Otro campo en el que García Márquez no hizo ahorro alguno es el de los intertextos, específicamente los musicales y los literarios, en lo que puede entenderse como un testimonio final acerca de la música y los libros que prefería.

Tradicionalmente, la crítica ha insistido en que la música es un elemento esencial en su obra, más aún, no ha faltado quien afirme que Cien años de soledad está escrita en ritmo de vallenato. Las referencias a la música “culta”, sin embargo, es un fenómeno que puede identificarse con carácter de elemento estructurante solo a partir de Memorias de mis putas tristes, la última novela publicada en vida del escritor.

Para ser una novela tan corta, En agosto nos vemos impresiona por la cantidad de compositores que desfilan por sus páginas. Chopin, Rajmáninov, Dvorak, Mozart, Schubert, Chausson, Chaikovski y unos cuantos más transitan indetenibles por estas páginas. Hay, sin embargo, una ausencia notable, la de Juan Sebastián Bach, su autor favorito según el crítico Cesar Coca. Una ausencia a medias, a decir verdad, pues llegados aquí descubrimos que no es mero accidente que el personaje principal de la obra se apellide Bach, lo que viene a ser un guiño al lector para dejar establecida, de una vez por todas, la importancia del referente musical en este relato.

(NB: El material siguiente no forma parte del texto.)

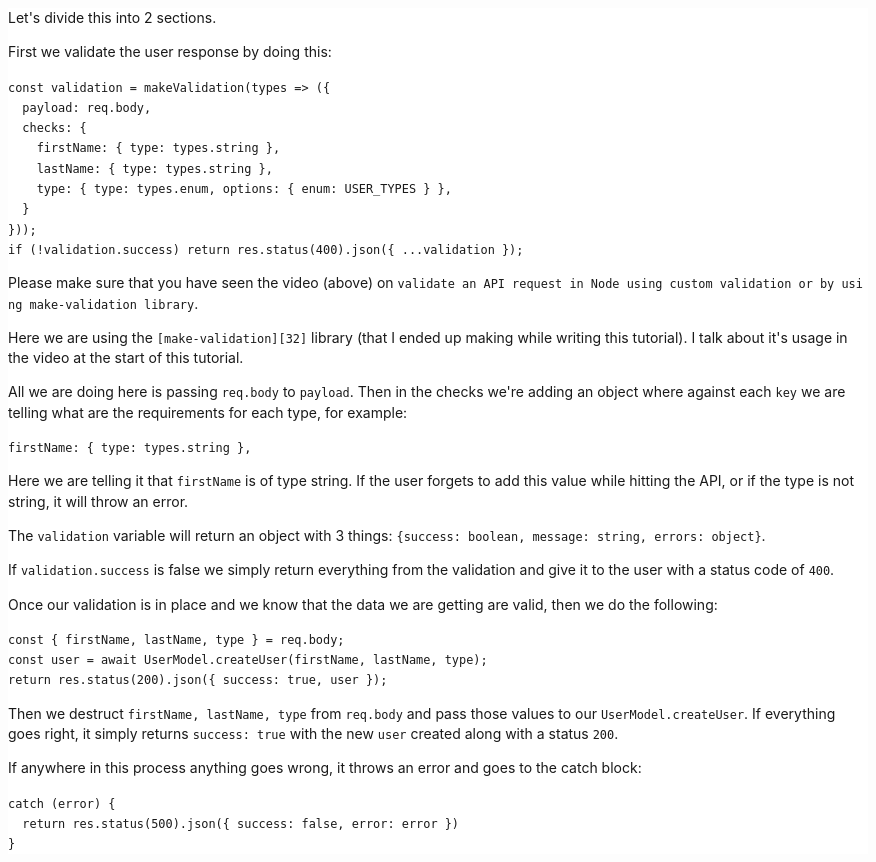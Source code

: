 Let's divide this into 2 sections.

First we validate the user response by doing this:

```
const validation = makeValidation(types => ({
  payload: req.body,
  checks: {
    firstName: { type: types.string },
    lastName: { type: types.string },
    type: { type: types.enum, options: { enum: USER_TYPES } },
  }
}));
if (!validation.success) return res.status(400).json({ ...validation });
```

Please make sure that you have seen the video (above) on `validate an API request in Node using custom validation or by using make-validation library`.

Here we are using the `[make-validation][32]` library (that I ended up making while writing this tutorial). I talk about it's usage in the video at the start of this tutorial.

All we are doing here is passing `req.body` to `payload`. Then in the checks we're adding an object where against each `key` we are telling what are the requirements for each type, for example:

```
firstName: { type: types.string },
```

Here we are telling it that `firstName` is of type string. If the user forgets to add this value while hitting the API, or if the type is not string, it will throw an error.

The `validation` variable will return an object with 3 things: `{success: boolean, message: string, errors: object}`.

If `validation.success` is false we simply return everything from the validation and give it to the user with a status code of `400`.

Once our validation is in place and we know that the data we are getting are valid, then we do the following:

```
const { firstName, lastName, type } = req.body;
const user = await UserModel.createUser(firstName, lastName, type);
return res.status(200).json({ success: true, user });
```

Then we destruct `firstName, lastName, type` from `req.body` and pass those values to our `UserModel.createUser`. If everything goes right, it simply returns `success: true` with the new `user` created along with a status `200`.

If anywhere in this process anything goes wrong, it throws an error and goes to the catch block:

```
catch (error) {
  return res.status(500).json({ success: false, error: error })
}
```


[1]: https://nodejs.org/
[2]: http://expressjs.com/
[3]: https://www.mongodb.com/
[4]: https://github.com/adeelibr/node-playground/blob/master/chapter-1-chat/guidelines/installing-mongo.md
[5]: https://docs.mongodb.com/manual/tutorial/install-mongodb-on-windows/#procedure
[6]: https://docs.mongodb.com/manual/tutorial/install-mongodb-on-os-x/#install-homebrew
[7]: https://github.com/adeelibr/node-playground/blob/master/chapter-1-chat/guidelines/installing-mongo.md
[8]: https://docs.mongodb.com/manual/administration/install-on-linux/
[9]: https://nodejs.org/en/download/
[10]: https://github.com/adeelibr/node-playground/tree/master/chapter-0-basic
[11]: https://github.com/adeelibr/node-playground/tree/master/chapter-0-basic
[12]: https://github.com/withvoid/make-validation
[13]: https://www.npmjs.com/package/@withvoid/make-validation
[14]: https://github.com/withvoid/make-validation/tree/master/example
[15]: https://github.com/adeelibr/node-playground/tree/master/chapter-1-chat
[16]: http://twitter.com/adeelibr
[17]: https://github.com/adeelibr/node-playground
[18]: https://docs.mongodb.com/manual/tutorial/install-mongodb-on-windows/#procedure
[19]: https://docs.mongodb.com/manual/tutorial/install-mongodb-on-os-x/#install-homebrew
[20]: https://github.com/adeelibr/node-playground/blob/master/chapter-1-chat/guidelines/installing-mongo.md
[21]: https://docs.mongodb.com/manual/administration/install-on-linux/
[22]: https://twitter.com/adeelibr
[23]: https://robomongo.org/
[24]: https://robomongo.org/
[25]: https://robomongo.org/
[26]: https://robomongo.org/
[27]: https://github.com/adeelibr/node-playground/tree/master/chapter-1-chat
[28]: https://docs.mongodb.com/manual/reference/connection-string/
[29]: https://mongoosejs.com/docs/deprecations.html#useunifiedtopology
[30]: https://twitter.com/adeelibr
[31]: https://github.com/adeelibr/node-playground/tree/master/chapter-1-chat
[32]: https://www.npmjs.com/package/@withvoid/make-validation
[33]: https://mongoosejs.com/docs/2.7.x/docs/methods-statics.html
[34]: https://www.getpostman.com/collections/c28b12148c3d980fc39d
[35]: https://github.com/adeelibr/node-playground/tree/master/chapter-0-basic
[36]: https://www.quora.com/Why-is-Bearer-required-before-the-token-in-Authorization-header-in-a-HTTP-request
[37]: https://twitter.com/adeelibr
[38]: https://github.com/adeelibr/node-playground/tree/master/chapter-1-chat
[39]: https://github.com/adeelibr/node-playground/tree/master/chapter-1-chat
[40]: https://docs.mongodb.com/manual/reference/operator/query/size/
[41]: https://docs.mongodb.com/manual/reference/operator/query/all/
[42]: https://www.npmjs.com/package/@withvoid/make-validation
[43]: https://docs.mongodb.com/manual/reference/operator/aggregation/match/
[44]: https://docs.mongodb.com/manual/reference/operator/aggregation/last/
[45]: https://docs.mongodb.com/manual/reference/operator/update/addToSet/
[46]: https://docs.mongodb.com/manual/reference/operator/aggregation/lookup/
[47]: https://docs.mongodb.com/manual/reference/operator/aggregation/unwind/
[48]: https://docs.mongodb.com/manual/reference/operator/aggregation/group/
[49]: https://docs.mongodb.com/manual/reference/operator/query/in/
[50]: https://github.com/adeelibr/node-playground/tree/master/chapter-1-chat
[51]: https://github.com/adeelibr/node-playground/tree/master/chapter-1-chat
[52]: https://twitter.com/adeelibr
[53]: https://github.com/adeelibr/node-playground/tree/master/chapter-1-chat
[54]: https://www.youtube.com/channel/UCGHFI8lm4QzUzFH5nnzqkjA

Nada distinto sucede con las alusiones a novelistas. Ana Magdalena está siempre acompañada de un libro, y ese libro da pie para que García Márquez nos legue parte de su catálogo de preferencias literarias. Preferencias que incluyen, en este caso, a John Wyndham, Borges y Bioy Casares, Daniel Defoe y Ray Bradbury, entre otros, que marcan una paradigma literario a lo largo de En agosto nos vemos. Lo cierto es que al salir de estas escasas páginas es imposible pensar que fue un error publicarlas o, menos aún, tiempo perdido la ocasión magnífica de leerlas.